By properly cleaning the data, it becomes more reliable for the next stages of data analysis and can even be used for building machine learning models. This project aims to develop a solid understanding of handling real-world datasets and preparing them for further analysis or predictive tasks.
This project was implemented using Python, along with the following libraries:
- Pandas – for data manipulation and cleaning
- Matplotlib – for data visualization
- Seaborn – for enhanced statistical plotting
Several insights were uncovered during the exploratory data analysis process:
- There were more male passengers than female passengers on board the Titanic.
- A majority of male passengers did not survive (only 73 out of 288 survived), while most female passengers survived (196 out of 211). This supports the idea of the "women and children first" policy during the evacuation.
- The survival rate for male passengers was only 25.35%, while female passengers had a survival rate of 92.89%. This significant difference shows a strong correlation between gender and survival chances.

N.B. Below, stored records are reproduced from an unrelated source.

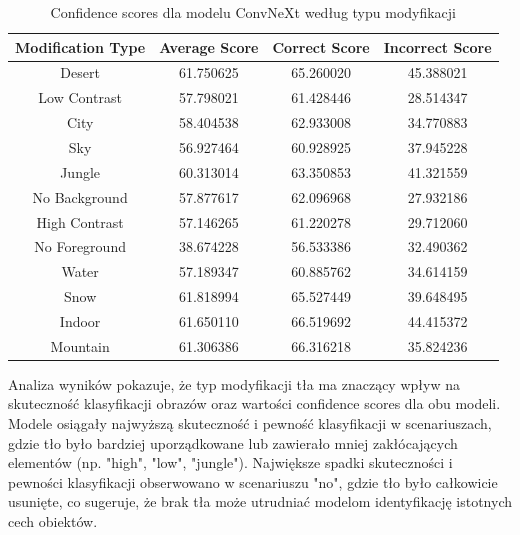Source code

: \begin{table}
	\centering
	\begin{tabular}{|c|c|c|c|}
		\hline
		\textbf{Modification Type} & \textbf{Average Score} & \textbf{Correct Score} & \textbf{Incorrect Score} \\
		\hline
		Desert & 61.750625 & 65.260020 & 45.388021 \\
		\hline
		Low Contrast & 57.798021 & 61.428446 & 28.514347 \\
		\hline
		City & 58.404538 & 62.933008 & 34.770883 \\
		\hline
		Sky & 56.927464 & 60.928925 & 37.945228 \\
		\hline
		Jungle & 60.313014 & 63.350853 & 41.321559 \\
		\hline
		No Background & 57.877617 & 62.096968 & 27.932186 \\
		\hline
		High Contrast & 57.146265 & 61.220278 & 29.712060 \\
		\hline
		No Foreground & 38.674228 & 56.533386 & 32.490362 \\
		\hline
		Water & 57.189347 & 60.885762 & 34.614159 \\
		\hline
		Snow & 61.818994 & 65.527449 & 39.648495 \\
		\hline
		Indoor & 61.650110 & 66.519692 & 44.415372 \\
		\hline
		Mountain & 61.306386 & 66.316218 & 35.824236 \\
		\hline
	\end{tabular}
	\caption{Confidence scores dla modelu ConvNeXt według typu modyfikacji}
	\label{tab:convnext_confidence_scores_modification}
\end{table}

Analiza wyników pokazuje, że typ modyfikacji tła ma znaczący wpływ na skuteczność klasyfikacji obrazów oraz wartości confidence scores dla obu 
modeli. Modele osiągały najwyższą skuteczność i pewność klasyfikacji w scenariuszach, gdzie tło było bardziej uporządkowane lub zawierało mniej 
zakłócających elementów (np. "high", "low", "jungle"). Największe spadki skuteczności i pewności klasyfikacji obserwowano w scenariuszu "no", 
gdzie tło było całkowicie usunięte, co sugeruje, że brak tła może utrudniać modelom identyfikację istotnych cech obiektów.

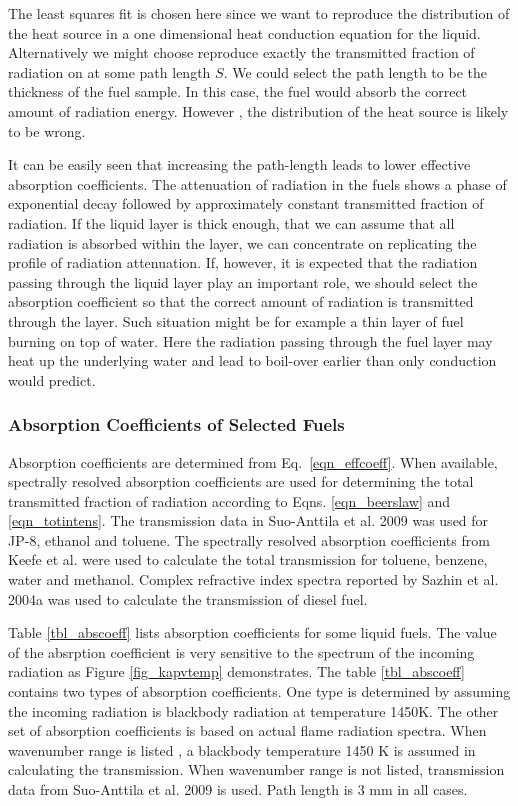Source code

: The least squares fit is chosen here since we want to reproduce the distribution of the heat source in a one dimensional heat conduction equation for the liquid. Alternatively we might choose reproduce exactly the transmitted fraction of radiation on at some path length $S$. We could select the path length to be the thickness of the fuel sample. In this case, the fuel would absorb the correct amount of radiation energy. However , the distribution of the heat source is likely to be wrong.

It can be easily seen that increasing the path-length leads to lower effective absorption coefficients.  The attenuation of radiation in the fuels shows a phase of exponential decay followed by approximately constant transmitted fraction of radiation. If the liquid layer is thick enough, that we can assume that all radiation is absorbed within the layer, we can concentrate on replicating the profile of radiation attenuation. If, however, it is expected that the radiation passing through the liquid layer play an important role, we should select the absorption coefficient so that the correct amount of radiation is transmitted through the layer. Such situation might be for example a thin layer of fuel burning on top of water. Here the radiation passing through the fuel layer may heat up the underlying water and lead to boil-over earlier than only conduction would predict.

\subsubsection{Absorption Coefficients of Selected Fuels}

Absorption coefficients are determined from Eq.~\ref{eqn_effcoeff}. When available, spectrally resolved absorption coefficients are used for determining the total transmitted fraction of radiation according to Eqns. \ref{eqn_beerslaw} and \ref{eqn_totintens}.  The transmission data in Suo-Anttila et al. 2009 \cite{Suo-Anttila:PCT2009} was used for JP-8, ethanol and toluene. The spectrally resolved absorption coefficients from Keefe et al. were used to calculate the total transmission for toluene, benzene, water and methanol. Complex refractive index spectra reported by Sazhin et al. 2004a \cite{Sazhin:JHT2004a} was used to calculate the transmission of diesel fuel. 

Table \ref{tbl_abscoeff} lists absorption coefficients for some liquid fuels. The value of the absrption coefficient is very sensitive to the spectrum of the incoming radiation as Figure \ref{fig_kapvtemp} demonstrates. The table \ref{tbl_abscoeff} contains two types of absorption coefficients. One type is determined by assuming the incoming radiation is blackbody radiation at temperature 1450K. The other set of absorption coefficients is based on actual flame radiation spectra.  When wavenumber range is listed , a blackbody temperature 1450 K is assumed in calculating the transmission. When wavenumber range is not listed, transmission data from Suo-Anttila et al. 2009 \cite{Suo-Anttila:PCT2009} is used. Path length is 3 mm in all cases. 

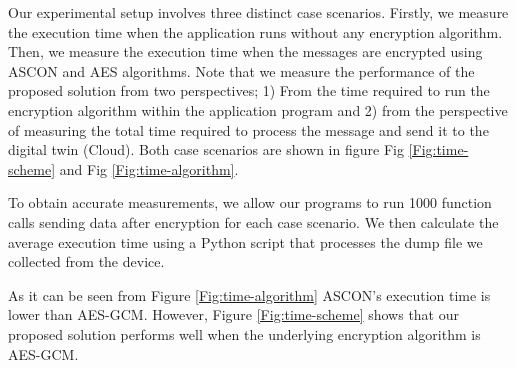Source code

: Our experimental setup involves three distinct case scenarios. Firstly, we measure the execution time when the application runs without any encryption algorithm. Then, we measure the execution time when the messages are encrypted using ASCON and AES algorithms. Note that we measure the performance of the proposed solution from two perspectives; 1) From the time required to run the encryption algorithm within the application program and 2) from the perspective of measuring the total time required to process the message and send it to the digital twin (Cloud). Both case scenarios are shown in figure Fig \ref{Fig:time-scheme} and Fig \ref{Fig:time-algorithm}. 

To obtain accurate measurements, we allow our programs to run 1000 function calls sending data after encryption for each case scenario. We then calculate the average execution time using a Python script that processes the dump file we collected from the device.

As it can be seen from Figure \ref{Fig:time-algorithm} ASCON's execution time is lower than AES-GCM. However, Figure \ref{Fig:time-scheme} shows that our proposed solution performs well when the underlying encryption algorithm is AES-GCM.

This project can serve as a strong starting point for further exploration. Suggested next steps include:
- Expanding into advanced data analysis, such as correlation heatmaps, hypothesis testing, or multivariate analysis.
- Applying machine learning models (e.g., logistic regression, decision trees, or random forests) to predict survival based on passenger features.
- Building a dashboard to make insights more interactive and accessible.